Blog: RALLYBIO CORP : Change in Directors or Principal Officers, Regulation FD Disclosure, Financial Statements and Exhibits (form 8-K) –

Item 5.02. Departure of Directors or Certain Officers; Election of Directors;
Appointment of Certain Officers; Compensatory Arrangements of Certain Officers.

On August 1, 2022, upon the recommendation of the Nominating and Corporate
Governance Committee of the Board of Directors (the Board) of Rallybio
Corporation (Rallybio), the Board increased its size from nine directors to ten
directors and appointed Wendy K. Chung, M.D., Ph.D. to serve as a director to
fill the newly created vacancy, effective August 1, 2022.

Dr. Chung will serve as a Class III director whose term will expire at
Rallybio’s 2024 annual meeting of shareholders and Dr.

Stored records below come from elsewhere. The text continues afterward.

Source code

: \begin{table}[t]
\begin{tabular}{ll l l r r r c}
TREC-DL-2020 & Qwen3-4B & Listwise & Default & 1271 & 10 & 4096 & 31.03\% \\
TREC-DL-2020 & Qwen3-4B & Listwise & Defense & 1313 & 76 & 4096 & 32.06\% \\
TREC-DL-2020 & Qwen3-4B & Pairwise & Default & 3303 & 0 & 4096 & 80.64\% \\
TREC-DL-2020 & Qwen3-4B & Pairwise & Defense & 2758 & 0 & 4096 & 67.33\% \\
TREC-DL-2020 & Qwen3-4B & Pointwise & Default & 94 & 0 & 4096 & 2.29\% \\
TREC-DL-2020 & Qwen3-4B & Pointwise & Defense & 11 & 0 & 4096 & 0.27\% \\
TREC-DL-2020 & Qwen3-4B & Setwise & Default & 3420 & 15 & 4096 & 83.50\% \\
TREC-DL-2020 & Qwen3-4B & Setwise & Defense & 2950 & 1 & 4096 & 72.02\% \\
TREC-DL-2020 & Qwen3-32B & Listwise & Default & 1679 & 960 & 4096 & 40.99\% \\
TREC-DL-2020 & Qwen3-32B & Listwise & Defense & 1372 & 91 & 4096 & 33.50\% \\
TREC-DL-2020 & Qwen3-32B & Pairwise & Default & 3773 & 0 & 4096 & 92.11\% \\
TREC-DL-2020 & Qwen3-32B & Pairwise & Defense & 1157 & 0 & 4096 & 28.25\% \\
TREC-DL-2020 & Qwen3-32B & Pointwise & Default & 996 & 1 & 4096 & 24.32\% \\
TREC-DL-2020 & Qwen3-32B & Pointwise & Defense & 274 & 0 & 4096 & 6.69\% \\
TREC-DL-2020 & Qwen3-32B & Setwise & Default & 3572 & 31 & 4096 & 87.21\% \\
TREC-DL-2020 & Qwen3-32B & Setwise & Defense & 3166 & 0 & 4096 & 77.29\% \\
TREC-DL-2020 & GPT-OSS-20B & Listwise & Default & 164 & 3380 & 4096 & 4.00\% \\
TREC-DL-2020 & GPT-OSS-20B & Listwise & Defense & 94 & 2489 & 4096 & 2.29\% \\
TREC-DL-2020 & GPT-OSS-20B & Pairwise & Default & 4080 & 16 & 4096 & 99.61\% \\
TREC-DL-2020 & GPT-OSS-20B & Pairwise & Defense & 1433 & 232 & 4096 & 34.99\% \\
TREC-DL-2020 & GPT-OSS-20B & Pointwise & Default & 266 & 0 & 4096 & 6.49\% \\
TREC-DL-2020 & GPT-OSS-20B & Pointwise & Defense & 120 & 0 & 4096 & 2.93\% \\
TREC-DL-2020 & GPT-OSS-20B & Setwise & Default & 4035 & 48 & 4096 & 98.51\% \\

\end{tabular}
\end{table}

Chung has been appointed
to the Nominating and Corporate Governance Committee of the Board.

Dr. Chung will be entitled to receive compensation for service as a director in
accordance with Rallybio’s non-employee director compensation policy as
described under the section “Director compensation policy” in Rallybio’s
Definitive Proxy Statement filed with the Securities and Exchange Commission
(SEC) on April 25, 2022.

In connection with her appointment to the Board, Dr. Chung will enter into
Rallybio’s standard form of indemnification agreement with its directors and
officers, a copy of which was filed as Exhibit 10.7 to Amendment No. 1 to
Rallybio’s Registration Statement on Form S-1 filed with the SEC on July 22,

There are no arrangements or understandings between Dr. Chung and any other
person pursuant to which she was elected as a director. Dr. Chung does not have
a direct or indirect material interest in any transaction required to be
disclosed pursuant to Item 404(a) of Regulation S-K.

Item 7.01. Regulation FD Disclosure.

On August 2, 2022, Rallybio issued a press release announcing the appointment of
Dr. Chung to the Board, a copy of which is furnished as Exhibit 99.1 to this
Current Report on Form 8-K and is incorporated herein by reference.

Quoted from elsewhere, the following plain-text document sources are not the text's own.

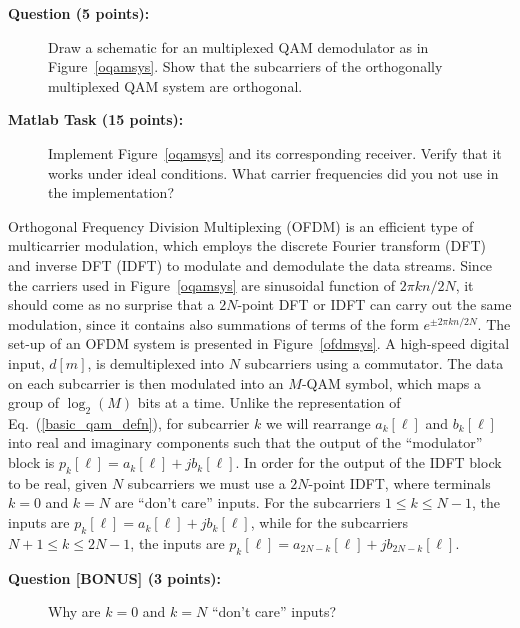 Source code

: \documentclass[letterpaper,12pt]{article}
\newcounter{questioncnt}
\newcounter{matlabcnt}
\begin{document}
\begin{description}
    \item[{\bf Question  (5 points):}]
    Draw a schematic for an %
    multiplexed QAM
    demodulator as in Figure~\ref{oqamsys}. Show that the subcarriers of the orthogonally multiplexed
    QAM system are orthogonal.
\end{description}


\begin{description}
    \item[{\bf Matlab Task  (15 points):}]
    Implement Figure~\ref{oqamsys} and its corresponding receiver.
    Verify that it works under ideal conditions. What carrier
    frequencies did you not use in the implementation?
\end{description}


Orthogonal Frequency Division Multiplexing (OFDM) is an efficient
type of multicarrier modulation, which employs the discrete
Fourier transform (DFT) and inverse DFT (IDFT) to modulate and
demodulate the data streams.
Since the carriers used in Figure~\ref{oqamsys} are sinusoidal function of
$2\pi k n/2N$, it should come as no surprise that a $2N$-point DFT or IDFT can
carry out the same modulation, since it contains also summations of terms of
the form $e^{\pm2\pi kn/2N}$.
The set-up of an OFDM system is
presented in Figure~\ref{ofdmsys}. A high-speed digital input,
$d[m]$, is demultiplexed into $N$ subcarriers using a commutator.
The data on each subcarrier is then modulated into an $M$-QAM
symbol, which maps a group of $\log_2(M)$ bits at a time. Unlike
the %
 representation of Eq.~(\ref{basic_qam_defn}), for
subcarrier $k$ we will rearrange $a_k[\ell]$ and $b_k[\ell]$ into real and
imaginary components such that the output of the ``modulator'' block  is
$p_k[\ell]=a_k[\ell]+jb_k[\ell]$. In order for the output of the IDFT block to be
real, given $N$ subcarriers we must use a $2N$-point IDFT, where
terminals $k=0$ and $k=N$ are ``don't care'' inputs. For the
subcarriers $1\le{k}\le{N-1}$, the inputs are $p_k[\ell]=a_k[\ell]+jb_k[\ell]$,
while for the subcarriers $N+1\le{k}\le{2N-1}$, the inputs are
$p_{k}[\ell]=a_{2N-k}[\ell]+jb_{2N-k}[\ell]$.

\begin{description}
    \item[{\bf Question  [BONUS] (3 points):}]
    Why are $k=0$ and $k=N$ ``don't care'' inputs?
\end{description}
\end{document}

The information contained in this Item 7.01 and Exhibit 99.1 to this Current
Report on Form 8-K shall not be deemed “filed” for purposes of Section 18 of the
Securities Exchange Act of 1934, as amended (the Exchange Act) or otherwise
subject to the liabilities of that section, nor shall it be deemed incorporated
by reference in any filing under the Securities Act of 1933 or the Exchange Act,
except as expressly set forth by specific reference in such a filing.

Item 9.01. Financial Statements and Exhibits.
(d) Exhibits
Exhibit No.    Description
  99.1           Press release issued by the Company on August 2, 2022
104            Cover Page Interactive Data File (embedded within the Inline XBRL document)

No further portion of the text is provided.